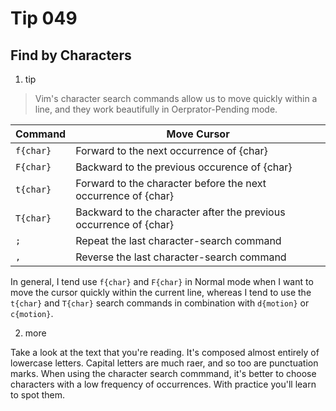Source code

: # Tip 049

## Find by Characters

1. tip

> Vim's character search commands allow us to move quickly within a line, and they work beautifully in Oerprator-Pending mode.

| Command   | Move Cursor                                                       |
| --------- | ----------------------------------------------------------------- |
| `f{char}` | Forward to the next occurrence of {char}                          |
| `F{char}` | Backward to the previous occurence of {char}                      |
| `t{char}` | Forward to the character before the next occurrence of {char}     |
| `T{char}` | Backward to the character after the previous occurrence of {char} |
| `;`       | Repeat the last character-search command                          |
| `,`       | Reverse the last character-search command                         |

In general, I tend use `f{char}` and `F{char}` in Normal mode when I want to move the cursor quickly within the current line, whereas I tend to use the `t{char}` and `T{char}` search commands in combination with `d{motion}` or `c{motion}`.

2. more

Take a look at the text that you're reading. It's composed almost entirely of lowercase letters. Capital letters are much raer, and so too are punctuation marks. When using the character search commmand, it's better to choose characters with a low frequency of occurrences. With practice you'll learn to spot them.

--

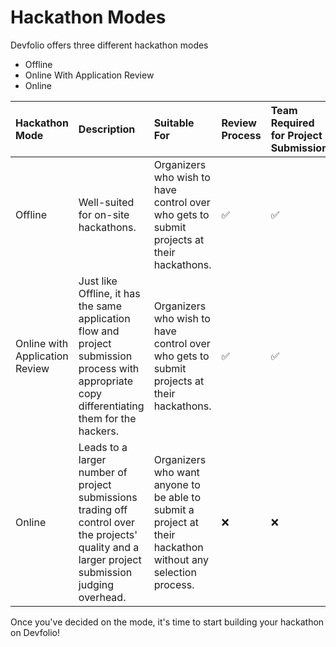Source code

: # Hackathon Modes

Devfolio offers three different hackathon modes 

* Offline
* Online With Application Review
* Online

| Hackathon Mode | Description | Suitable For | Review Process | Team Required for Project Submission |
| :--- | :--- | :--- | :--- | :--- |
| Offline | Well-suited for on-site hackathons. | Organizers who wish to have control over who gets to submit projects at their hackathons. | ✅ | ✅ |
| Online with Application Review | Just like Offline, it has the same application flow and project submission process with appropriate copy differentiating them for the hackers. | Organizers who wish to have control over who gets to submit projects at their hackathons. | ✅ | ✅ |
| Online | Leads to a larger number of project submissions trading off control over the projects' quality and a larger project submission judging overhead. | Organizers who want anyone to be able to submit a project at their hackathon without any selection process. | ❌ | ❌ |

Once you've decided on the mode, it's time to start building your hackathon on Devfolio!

PROBLEM TO SOLVE: From the listing above, output exactly the run of lines that starts with the line containing "in Oerprator-Pending mode." and ends with the line containing "to the next".

WRITTEN SOLUTION:
> Vim's character search commands allow us to move quickly within a line, and they work beautifully in Oerprator-Pending mode.

| Command   | Move Cursor                                                       |
| --------- | ----------------------------------------------------------------- |
| `f{char}` | Forward to the next occurrence of {char}                          |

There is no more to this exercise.